A Halloween prayer – photographer unknown. Fear is everywhere in the world. Is there reason for hope?

In comments on Wrongo’s post, “Climate Change Summit, Part II”, blog reader Gloria R. asked for some suggestions about how older people could help with climate change, given that the outcome will only be clear after the elderly are long gone.

Good question. In some ways, climate despair is a new kind of climate denial, blunting the momentum for action, just when we need it most. Despair can become a self-fulfilling prophecy.

But young people aren’t feeling hopeless. The first truly global social movements dedicated to climate action and climate justice have gained in size and strength, beginning with Greta Thunberg’s Fridays for the Future and spreading to the Sunrise Movement in America and to climate justice movements around the world.
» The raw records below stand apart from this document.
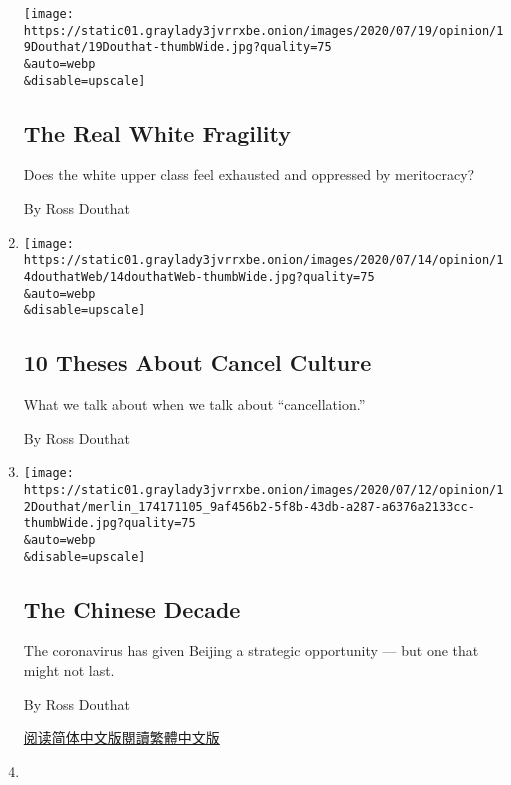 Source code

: \begin{enumerate}
  \texttt{[image: https://static01.graylady3jvrrxbe.onion/images/2020/07/19/opinion/19Douthat/19Douthat-thumbWide.jpg?quality=75\\\&auto=webp\\\&disable=upscale]}

  \hypertarget{the-real-white-fragility}{%
  \subsection{The Real White Fragility}\label{the-real-white-fragility}}

  Does the white upper class feel exhausted and oppressed by
  meritocracy?

  By Ross Douthat
\item
  \href{/2020/07/14/opinion/cancel-culture-.html}{}

  \texttt{[image: https://static01.graylady3jvrrxbe.onion/images/2020/07/14/opinion/14douthatWeb/14douthatWeb-thumbWide.jpg?quality=75\\\&auto=webp\\\&disable=upscale]}

  \hypertarget{10-theses-about-cancel-culture}{%
  \subsection{10 Theses About Cancel
  Culture}\label{10-theses-about-cancel-culture}}

  What we talk about when we talk about ``cancellation.''

  By Ross Douthat
\item
  \href{/2020/07/11/opinion/sunday/china-coronavirus-power.html}{}

  \texttt{[image: https://static01.graylady3jvrrxbe.onion/images/2020/07/12/opinion/12Douthat/merlin\_174171105\_9af456b2-5f8b-43db-a287-a6376a2133cc-thumbWide.jpg?quality=75\\\&auto=webp\\\&disable=upscale]}

  \hypertarget{the-chinese-decade}{%
  \subsection{The Chinese Decade}\label{the-chinese-decade}}

  The coronavirus has given Beijing a strategic opportunity --- but one
  that might not last.

  By Ross Douthat

  \href{https://cn.nytimes3xbfgragh.onion/opinion/20200713/china-coronavirus-power/}{阅读简体中文版}\href{https://cn.nytimes3xbfgragh.onion/opinion/20200713/china-coronavirus-power/zh-hant/}{閱讀繁體中文版}
\item
  \href{/2020/07/07/opinion/protestant-progressive-reformation.html}{}


\end{enumerate}
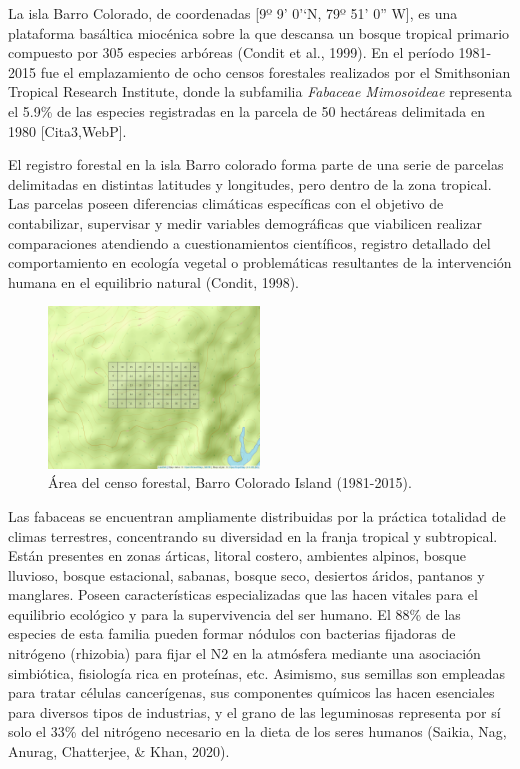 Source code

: \documentclass[11pt,]{article}
\begin{document}
La isla Barro Colorado, de coordenadas {[}9º 9' 0'`N, 79º 51' 0'' W{]},
es una plataforma basáltica miocénica sobre la que descansa un bosque
tropical primario compuesto por 305 especies arbóreas (Condit et al.,
1999). En el período 1981-2015 fue el emplazamiento de ocho censos
forestales realizados por el Smithsonian Tropical Research Institute,
donde la subfamilia \emph{Fabaceae Mimosoideae} representa el 5.9\% de
las especies registradas en la parcela de 50 hectáreas delimitada en
1980 {[}Cita3,WebP{]}.

El registro forestal en la isla Barro colorado forma parte de una serie
de parcelas delimitadas en distintas latitudes y longitudes, pero dentro
de la zona tropical. Las parcelas poseen diferencias climáticas
específicas con el objetivo de contabilizar, supervisar y medir
variables demográficas que viabilicen realizar comparaciones atendiendo
a cuestionamientos científicos, registro detallado del comportamiento en
ecología vegetal o problemáticas resultantes de la intervención humana
en el equilibrio natural (Condit, 1998).

\begin{figure}
\centering
\includegraphics[width=0.50000\textwidth]{mapa_cuadros.png}
\caption{Área del censo forestal, Barro Colorado Island (1981-2015).}
\end{figure}

Las fabaceas se encuentran ampliamente distribuidas por la práctica
totalidad de climas terrestres, concentrando su diversidad en la franja
tropical y subtropical. Están presentes en zonas árticas, litoral
costero, ambientes alpinos, bosque lluvioso, bosque estacional, sabanas,
bosque seco, desiertos áridos, pantanos y manglares. Poseen
características especializadas que las hacen vitales para el equilibrio
ecológico y para la supervivencia del ser humano. El 88\% de las
especies de esta familia pueden formar nódulos con bacterias fijadoras
de nitrógeno (rhizobia) para fijar el N2 en la atmósfera mediante una
asociación simbiótica, fisiología rica en proteínas, etc. Asimismo, sus
semillas son empleadas para tratar células cancerígenas, sus componentes
químicos las hacen esenciales para diversos tipos de industrias, y el
grano de las leguminosas representa por sí solo el 33\% del nitrógeno
necesario en la dieta de los seres humanos (Saikia, Nag, Anurag,
Chatterjee, \& Khan, 2020).
\end{document}
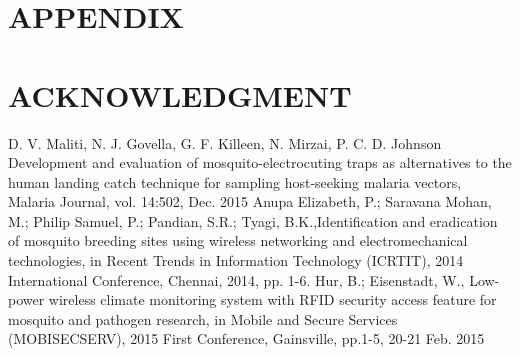 \documentclass[letterpaper, 10 pt, conference]{ieeeconf}  %
\begin{document}



\section*{APPENDIX}



\section*{ACKNOWLEDGMENT}








\begin{thebibliography}{99}

 D. V. Maliti, N. J. Govella, G. F. Killeen, N. Mirzai, P. C. D. Johnson Development and evaluation of mosquito-electrocuting traps as alternatives to the human landing catch technique for sampling host-seeking malaria vectors, Malaria Journal, vol. 14:502, Dec. 2015
 Anupa Elizabeth, P.; Saravana Mohan, M.; Philip Samuel, P.; Pandian, S.R.; Tyagi, B.K.,Identification and eradication of mosquito breeding sites using wireless networking and electromechanical technologies, in Recent Trends in Information Technology (ICRTIT), 2014 International Conference, Chennai, 2014, pp. 1-6.
 Hur, B.; Eisenstadt, W., Low-power wireless climate monitoring system with RFID security access feature for mosquito and pathogen research, in Mobile and Secure Services (MOBISECSERV), 2015 First Conference, Gainsville, pp.1-5, 20-21 Feb. 2015





\end{thebibliography}
\end{document}
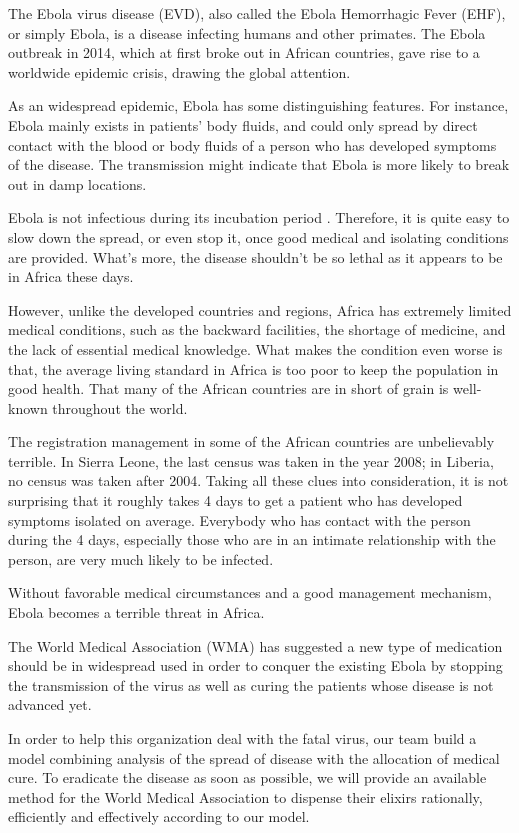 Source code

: \documentclass[12pt]{article}
\begin{document}
The Ebola virus disease (EVD), also called the Ebola Hemorrhagic Fever (EHF), or simply Ebola, is a disease infecting humans and other primates. The Ebola outbreak in 2014, which at first broke out in African countries, gave rise to a worldwide epidemic crisis, drawing the global attention.

As an widespread epidemic, Ebola has some distinguishing features. For instance, Ebola mainly exists in patients' body fluids, and could only spread by direct contact with the blood or body fluids of a person who has developed symptoms of the disease. The transmission might indicate that Ebola is more likely to break out in damp locations. 

Ebola is not infectious during its incubation period \cite{pmid25373801, Transmission, pmid25347231}. 
Therefore, it is quite easy to slow down the spread, or even stop it, once good medical and isolating conditions are provided. What's more, the disease shouldn't be so lethal as it appears to be in Africa these days.

However, unlike the developed countries and regions, Africa has extremely limited medical conditions, such as the backward facilities, the shortage of medicine, and the lack of essential medical knowledge. What makes the condition even worse is that, the average living standard in Africa is too poor to keep the population in good health. That many of the African countries are in short of grain is well-known throughout the world.

The registration management in some of the African countries are unbelievably terrible. In Sierra Leone, the last census was taken in the year 2008; in Liberia, no census was taken after 2004. Taking all these clues into consideration, it is not surprising that it roughly takes 4 days \cite{Sitrep} to get a patient who has developed symptoms isolated on average. Everybody who has contact with the person during the 4 days, especially those who are in an intimate relationship with the person, are very much likely to be infected.

Without favorable medical circumstances and a good management mechanism, Ebola becomes a terrible threat in Africa.

The World Medical Association (WMA) has suggested a new type of medication should be in widespread used in order to conquer the existing Ebola by stopping the transmission of the virus as well as curing the patients whose disease is not advanced yet. 

In order to help this organization deal with the fatal virus, our team build a model combining analysis of the spread of disease with the allocation of medical cure. To eradicate the disease as soon as possible, we will provide an available method for the World Medical Association to dispense their elixirs rationally, efficiently and effectively according to our model.
\end{document}
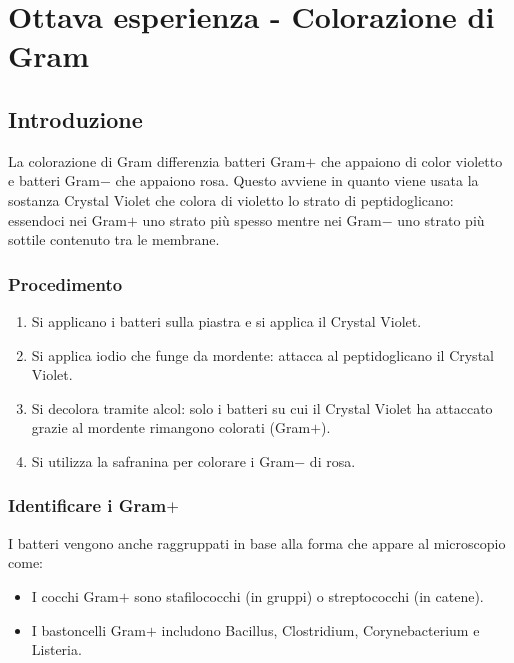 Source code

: \section{Ottava esperienza - Colorazione di Gram}
	\subsection{Introduzione}
	La colorazione di Gram differenzia batteri Gram$+$ che appaiono di color violetto e batteri Gram$-$ che appaiono rosa.
	Questo avviene in quanto viene usata la sostanza Crystal Violet che colora di violetto lo strato di peptidoglicano: essendoci nei Gram$+$ uno strato pi\`u spesso mentre nei Gram$-$ uno strato pi\`u sottile contenuto tra le membrane.

		\subsubsection{Procedimento}
		\begin{enumerate}
			\item Si applicano i batteri sulla piastra e si applica il Crystal Violet.
			\item Si applica iodio che funge da mordente: attacca al peptidoglicano il Crystal Violet.
			\item Si decolora tramite alcol: solo i batteri su cui il Crystal Violet ha attaccato grazie al mordente rimangono colorati (Gram$+$).
			\item Si utilizza la safranina per colorare i Gram$-$ di rosa.
		\end{enumerate}

		\subsubsection{Identificare i Gram$\mathbf{+}$}
		I batteri vengono anche raggruppati in base alla forma che appare al microscopio come:
		\begin{multicols}{2}
			\begin{itemize}
				\item I cocchi Gram$+$ sono stafilococchi (in gruppi) o streptococchi (in catene).
				\item I bastoncelli Gram$+$ includono Bacillus, Clostridium, Corynebacterium e Listeria.
			\end{itemize}
		\end{multicols}


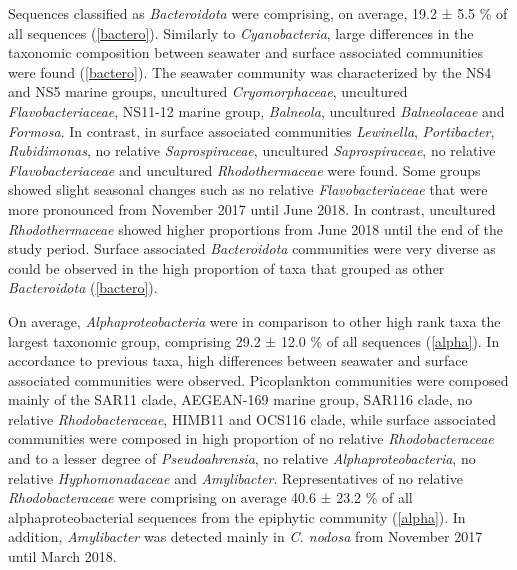 \documentclass[12pt,]{article}
\begin{document}
Sequences classified as \emph{Bacteroidota} were comprising, on average,
19.2 ± 5.5 \si{\percent} of all sequences (\autoref{bactero}). Similarly
to \emph{Cyanobacteria}, large differences in the taxonomic composition
between seawater and surface associated communities were found
(\autoref{bactero}). The seawater community was characterized by the NS4
and NS5 marine groups, uncultured \emph{Cryomorphaceae}, uncultured
\emph{Flavobacteriaceae}, NS11-12 marine group, \emph{Balneola},
uncultured \emph{Balneolaceae} and \emph{Formosa}. In contrast, in
surface associated communities \emph{Lewinella}, \emph{Portibacter},
\emph{Rubidimonas}, no relative \emph{Saprospiraceae}, uncultured
\emph{Saprospiraceae}, no relative \emph{Flavobacteriaceae} and
uncultured \emph{Rhodothermaceae} were found. Some groups showed slight
seasonal changes such as no relative \emph{Flavobacteriaceae} that were
more pronounced from November 2017 until June 2018. In contrast,
uncultured \emph{Rhodothermaceae} showed higher proportions from June
2018 until the end of the study period. Surface associated
\emph{Bacteroidota} communities were very diverse as could be observed
in the high proportion of taxa that grouped as other \emph{Bacteroidota}
(\autoref{bactero}).

On average, \emph{Alphaproteobacteria} were in comparison to other high
rank taxa the largest taxonomic group, comprising 29.2 ± 12.0
\si{\percent} of all sequences (\autoref{alpha}). In accordance to
previous taxa, high differences between seawater and surface associated
communities were observed. Picoplankton communities were composed mainly
of the SAR11 clade, AEGEAN-169 marine group, SAR116 clade, no relative
\emph{Rhodobacteraceae}, HIMB11 and OCS116 clade, while surface
associated communities were composed in high proportion of no relative
\emph{Rhodobacteraceae} and to a lesser degree of \emph{Pseudoahrensia},
no relative \emph{Alphaproteobacteria}, no relative
\emph{Hyphomonadaceae} and \emph{Amylibacter}. Representatives of no
relative \emph{Rhodobacteraceae} were comprising on average 40.6 ± 23.2
\si{\percent} of all alphaproteobacterial sequences from the epiphytic
community (\autoref{alpha}). In addition, \emph{Amylibacter} was
detected mainly in \emph{C. nodosa} from November 2017 until March 2018.
\end{document}
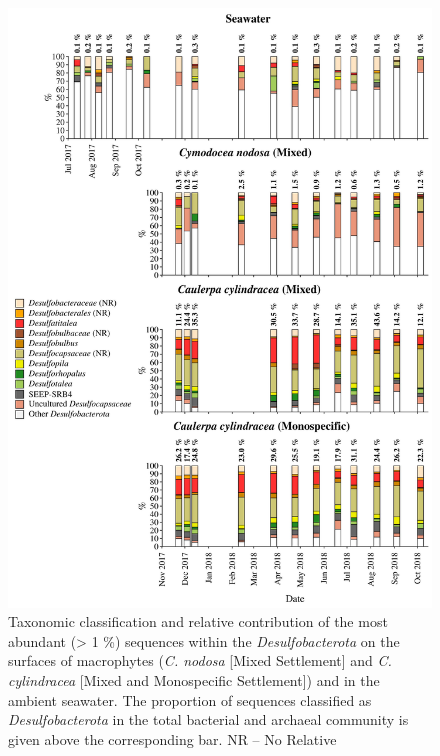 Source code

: \documentclass[12pt,]{article}
\begin{document}
\begin{figure}[H]

{\centering \includegraphics[width=0.85\linewidth]{../results/figures/desulfobacterota_bar_plot} 

}

\caption{Taxonomic classification and relative contribution of the most abundant (> 1 \si{\percent}) sequences within the \textit{Desulfobacterota} on the surfaces of macrophytes (\textit{C. nodosa} [Mixed Settlement] and \textit{C. cylindracea} [Mixed and Monospecific Settlement]) and in the ambient seawater. The proportion of sequences classified as \textit{Desulfobacterota} in the total bacterial and archaeal community is given above the corresponding bar. NR -- No Relative\label{desulfo}}\label{fig:unnamed-chunk-9}
\end{figure}
\end{document}
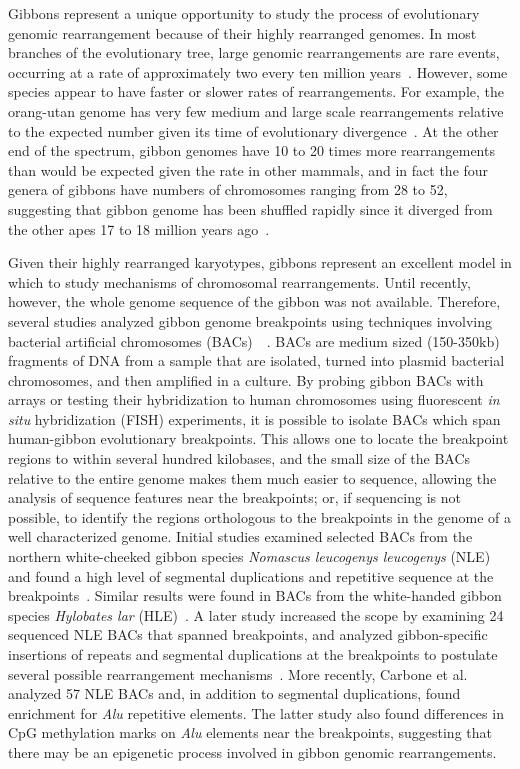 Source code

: Gibbons represent a unique opportunity to study the process of evolutionary genomic rearrangement because of their highly rearranged genomes. In most branches of the evolutionary tree, large genomic rearrangements are rare events, occurring at a rate of approximately two every ten million years~\cite{Wienberg:2004gt}. However, some species appear to have faster or slower rates of rearrangements. For example, the orang-utan genome has very few medium and large scale rearrangements relative to the expected number given its time of evolutionary divergence~\cite{Locke:2011gn}. At the other end of the spectrum, gibbon genomes have 10 to 20 times more rearrangements than would be expected given the rate in other mammals, and in fact the four genera of gibbons have numbers of chromosomes ranging from 28 to 52, suggesting that gibbon genome has been shuffled rapidly since it diverged from the other apes 17 to 18 million years ago~\cite{Misceo:2008kg}.

Given their highly rearranged karyotypes, gibbons represent an excellent model in which to study mechanisms of chromosomal rearrangements. Until recently, however, the whole genome sequence of the gibbon was not available. Therefore, several studies analyzed gibbon genome breakpoints using techniques involving bacterial artificial chromosomes (BACs)~~\cite{Girirajan:2009kw,Carbone:2006jk,Carbone:2009p1012}. BACs are medium sized (150-350kb) fragments of DNA from a sample that are isolated, turned into plasmid bacterial chromosomes, and then amplified in a culture. By probing gibbon BACs with arrays or testing their hybridization to human chromosomes using fluorescent \emph{in situ} hybridization (FISH) experiments, it is possible to isolate BACs which span human-gibbon evolutionary breakpoints. This allows one to locate the breakpoint regions to within several hundred kilobases, and the small size of the BACs relative to the entire genome makes them much easier to sequence, allowing the analysis of sequence features near the breakpoints; or, if sequencing is not possible, to identify the regions orthologous to the breakpoints in the genome of a well characterized genome. Initial studies examined selected BACs from the northern white-cheeked gibbon species \emph{Nomascus leucogenys leucogenys} (NLE) and found a high level of segmental duplications and repetitive sequence at the breakpoints~\cite{Carbone:2006jk,Roberto:2007dt}. Similar results were found in BACs from the white-handed gibbon species \emph{Hylobates lar} (HLE)~\cite{Misceo:2008kg}. A later study increased the scope by examining 24 sequenced NLE BACs that spanned breakpoints, and analyzed gibbon-specific insertions of repeats and segmental duplications at the breakpoints to postulate several possible rearrangement mechanisms~\cite{Girirajan:2009kw}. More recently, Carbone et al.~\cite{Carbone:2009p1012} analyzed 57 NLE BACs and, in addition to segmental duplications, found enrichment for \emph{Alu} repetitive elements. The latter study also found differences in CpG methylation marks on \emph{Alu} elements near the breakpoints, suggesting that there may be an epigenetic process involved in gibbon genomic rearrangements.

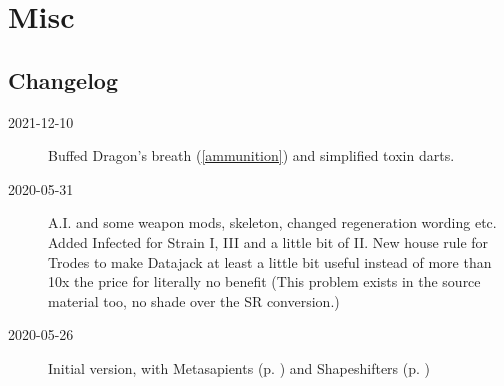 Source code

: \documentclass{book}
\begin{document}
\printindex

\appendix
\chapter{Misc}
\section{Changelog}
\begin{description}
	\item[2021-12-10] Buffed Dragon's breath (\ref{ammunition}) and simplified toxin darts.
	\item[2020-05-31] A.I. and some weapon mods, skeleton, changed regeneration wording etc. Added Infected \pageref{sec:gettinginfected} for Strain I, III and a little bit of II. New house rule for Trodes to make Datajack at least a little bit useful instead of more than 10x the price for literally no benefit (This problem exists in the source material too, no shade over the SR conversion.)
	\item[2020-05-26] Initial version, with Metasapients (p. \pageref{sec:metasapients}) and Shapeshifters (p. \pageref{sec:shapeshifters}) 
\end{description}
\end{document}
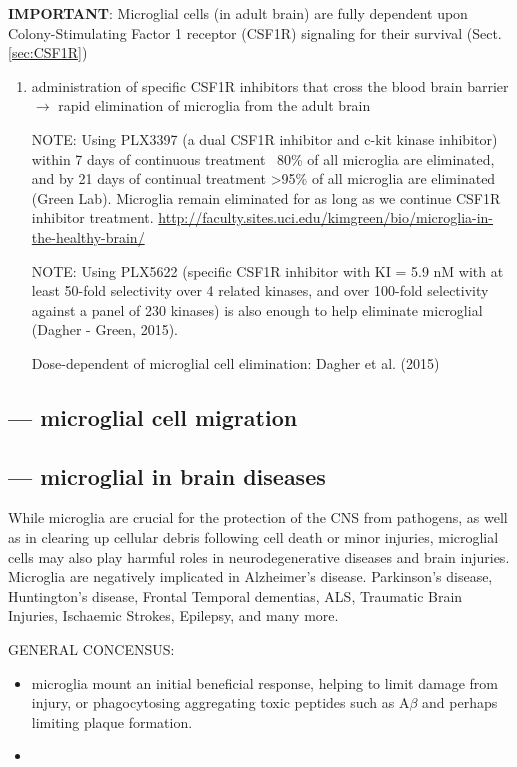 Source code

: {\bf IMPORTANT}: Microglial cells (in adult brain) are fully dependent upon 
Colony-Stimulating Factor 1 receptor (CSF1R) signaling for their survival
(Sect.\ref{sec:CSF1R})
\begin{enumerate}
  \item  administration of specific CSF1R inhibitors that cross the blood brain
  barrier $\rightarrow$  rapid elimination of microglia from the adult brain
  
NOTE: Using PLX3397 (a dual CSF1R inhibitor and c-kit kinase inhibitor) within 7
days of continuous treatment ~80\% of all microglia are eliminated, and by 21
days of continual treatment >95\% of all microglia are eliminated (Green Lab).
Microglia remain eliminated for as long as we continue CSF1R inhibitor treatment. 
\url{http://faculty.sites.uci.edu/kimgreen/bio/microglia-in-the-healthy-brain/}
 
NOTE: Using  PLX5622 (specific CSF1R inhibitor with KI = 5.9 nM with at least
50-fold selectivity over 4 related kinases, and over 100-fold selectivity
against a panel of 230 kinases) is also enough to help eliminate microglial
(Dagher - Green, 2015).

Dose-dependent of microglial cell elimination: Dagher et al. (2015)

 
\end{enumerate}


\subsection{--- microglial cell migration}



\subsection{--- microglial in brain diseases}

While microglia are crucial for the protection of the CNS from pathogens, as
well as in clearing up cellular debris following cell death or minor injuries,
microglial cells may also play harmful roles in neurodegenerative diseases and
brain injuries. Microglia are negatively implicated in Alzheimer's disease.
Parkinson's disease, Huntington's disease, Frontal Temporal dementias, ALS,
Traumatic Brain Injuries, Ischaemic Strokes, Epilepsy, and many more.

GENERAL CONCENSUS:
\begin{itemize}
  \item  microglia mount an initial beneficial response, helping to limit damage
  from injury, or  phagocytosing aggregating toxic peptides such as A$\beta$ 
  and perhaps limiting plaque formation.
  
  \item 
\end{itemize}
First suggestion: These movements are long on enthusiasm and short of money. Maybe geezers could fund them?

Second, capital continues to leave fossil fuel investments. According to a recent study. this shifting of financial assets could potentially stop the fossil fuel companies from giving lip service to climate change, particularly if they lose political power. Maybe geezers could direct their financial advisors to move their investment $$ away from these big emitters?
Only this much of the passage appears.